Partly reflecting a continued increase in manufacturing output, the Federal Reserve released a report on Tuesday showing U.S. industrial production rose by slightly more than expected in the month of November.
The report said industrial production climbed by 0.4 percent in November following a downwardly revised 0.9 percent advance in October.
Economists had expected industrial production to rise by 0.3 percent compared to the 1.1 percent jump originally reported for the previous month.
The Fed said manufacturing output increased for the seventh straight month, advancing by 0.8 percent in November amid a 5.3 percent spike in motor vehicles and parts production.
“The solid 0.8% increase in manufacturing output last month underlines that, regardless of the virus situation, production is continuing to catch up with the recovery in consumption,” Michael Pearce, Senior U.S. Economist at Capital Economics.
He added, “With firms starting to rebuild lean inventories over recent months, we suspect production will continue to rise, even as consumption drops back in the face of new virus restrictions over the coming months.”
The report also showed a substantial rebound in mining output, which surged up by 2.3 percent in November after falling by 0.7 percent in October.
On the other hand, utilities output plunged by 4.3 percent in November after jumping by 1.8 percent in October, as warmer than usual temperatures reduced the demand for heating.
The Fed noted that industrial production has rebounded to about 5 percent below its pre-pandemic levels after having plummeted by 16.5 percent between February and April.

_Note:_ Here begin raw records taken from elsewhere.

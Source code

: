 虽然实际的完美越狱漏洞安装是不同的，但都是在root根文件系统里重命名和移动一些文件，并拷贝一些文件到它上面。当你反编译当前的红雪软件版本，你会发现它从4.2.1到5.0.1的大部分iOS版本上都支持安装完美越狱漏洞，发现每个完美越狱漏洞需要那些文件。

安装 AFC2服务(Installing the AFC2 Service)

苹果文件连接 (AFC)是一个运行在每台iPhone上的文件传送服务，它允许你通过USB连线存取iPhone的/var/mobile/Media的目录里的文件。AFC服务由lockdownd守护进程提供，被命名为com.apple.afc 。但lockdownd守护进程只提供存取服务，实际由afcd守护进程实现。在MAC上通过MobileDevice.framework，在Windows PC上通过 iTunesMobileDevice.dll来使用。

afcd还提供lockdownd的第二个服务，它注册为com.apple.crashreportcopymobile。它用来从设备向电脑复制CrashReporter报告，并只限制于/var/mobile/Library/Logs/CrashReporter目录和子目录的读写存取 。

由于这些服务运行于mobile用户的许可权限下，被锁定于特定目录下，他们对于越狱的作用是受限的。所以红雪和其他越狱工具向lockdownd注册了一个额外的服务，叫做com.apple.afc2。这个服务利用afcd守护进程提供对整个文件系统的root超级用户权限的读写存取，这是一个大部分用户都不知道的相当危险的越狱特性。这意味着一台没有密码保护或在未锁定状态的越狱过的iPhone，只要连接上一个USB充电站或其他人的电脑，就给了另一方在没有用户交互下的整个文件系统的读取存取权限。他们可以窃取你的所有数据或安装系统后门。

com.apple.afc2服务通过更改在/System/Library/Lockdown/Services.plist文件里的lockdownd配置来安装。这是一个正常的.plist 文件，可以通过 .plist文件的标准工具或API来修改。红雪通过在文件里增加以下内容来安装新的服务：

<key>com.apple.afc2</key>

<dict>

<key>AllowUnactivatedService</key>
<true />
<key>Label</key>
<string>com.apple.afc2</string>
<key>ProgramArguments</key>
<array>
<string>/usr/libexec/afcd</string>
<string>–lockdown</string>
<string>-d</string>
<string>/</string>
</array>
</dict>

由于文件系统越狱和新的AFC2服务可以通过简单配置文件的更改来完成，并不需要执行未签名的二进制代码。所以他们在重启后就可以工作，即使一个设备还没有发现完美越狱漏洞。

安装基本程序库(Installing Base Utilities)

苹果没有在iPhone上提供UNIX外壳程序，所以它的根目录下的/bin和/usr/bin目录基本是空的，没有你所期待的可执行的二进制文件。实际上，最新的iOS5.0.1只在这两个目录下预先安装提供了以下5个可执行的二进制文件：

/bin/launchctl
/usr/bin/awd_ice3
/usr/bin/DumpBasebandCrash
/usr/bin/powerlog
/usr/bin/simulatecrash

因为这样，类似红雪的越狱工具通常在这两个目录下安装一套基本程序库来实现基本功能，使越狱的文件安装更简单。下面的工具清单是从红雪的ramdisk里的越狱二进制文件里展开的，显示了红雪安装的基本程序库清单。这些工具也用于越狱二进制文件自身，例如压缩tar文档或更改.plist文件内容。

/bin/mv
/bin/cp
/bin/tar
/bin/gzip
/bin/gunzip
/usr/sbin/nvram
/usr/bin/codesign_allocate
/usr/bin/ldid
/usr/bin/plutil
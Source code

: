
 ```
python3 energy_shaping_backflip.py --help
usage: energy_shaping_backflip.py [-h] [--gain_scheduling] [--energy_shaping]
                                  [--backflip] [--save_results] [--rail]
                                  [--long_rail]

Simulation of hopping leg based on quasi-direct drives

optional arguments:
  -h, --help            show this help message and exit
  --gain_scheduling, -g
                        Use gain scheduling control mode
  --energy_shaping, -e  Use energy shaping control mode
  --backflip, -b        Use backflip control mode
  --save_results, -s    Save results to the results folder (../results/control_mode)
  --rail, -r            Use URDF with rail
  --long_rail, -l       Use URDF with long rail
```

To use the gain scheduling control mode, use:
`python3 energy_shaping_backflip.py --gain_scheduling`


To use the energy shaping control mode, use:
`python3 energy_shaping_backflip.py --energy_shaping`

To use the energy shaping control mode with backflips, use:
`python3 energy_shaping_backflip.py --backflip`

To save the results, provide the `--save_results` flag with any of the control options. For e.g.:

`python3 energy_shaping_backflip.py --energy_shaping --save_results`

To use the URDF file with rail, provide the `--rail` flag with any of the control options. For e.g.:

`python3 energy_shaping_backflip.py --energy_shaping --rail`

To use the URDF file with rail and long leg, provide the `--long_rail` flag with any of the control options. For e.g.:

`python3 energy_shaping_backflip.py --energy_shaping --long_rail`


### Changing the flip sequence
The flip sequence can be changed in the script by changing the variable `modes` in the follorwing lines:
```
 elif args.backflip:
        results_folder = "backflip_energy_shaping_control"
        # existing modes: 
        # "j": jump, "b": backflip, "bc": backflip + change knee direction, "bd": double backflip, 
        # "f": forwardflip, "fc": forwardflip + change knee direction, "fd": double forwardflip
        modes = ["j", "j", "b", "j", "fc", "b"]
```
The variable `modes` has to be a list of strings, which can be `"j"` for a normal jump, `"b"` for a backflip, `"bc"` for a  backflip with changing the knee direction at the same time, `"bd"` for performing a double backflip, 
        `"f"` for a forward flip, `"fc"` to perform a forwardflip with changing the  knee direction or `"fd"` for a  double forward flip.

Capacity utilization for the industrial sector increased to 73.3 percent in November from a revised 73.0 percent in October.
Economists had expected capacity utilization to inch up to 72.9 percent from the 72.8 percent originally reported for the previous month.
The report said capacity utilization in the manufacturing and mining sectors rose to 72.6 percent and 79.4 percent, respectively, while capacity utilization in the utilities sector slid to 70.2 percent.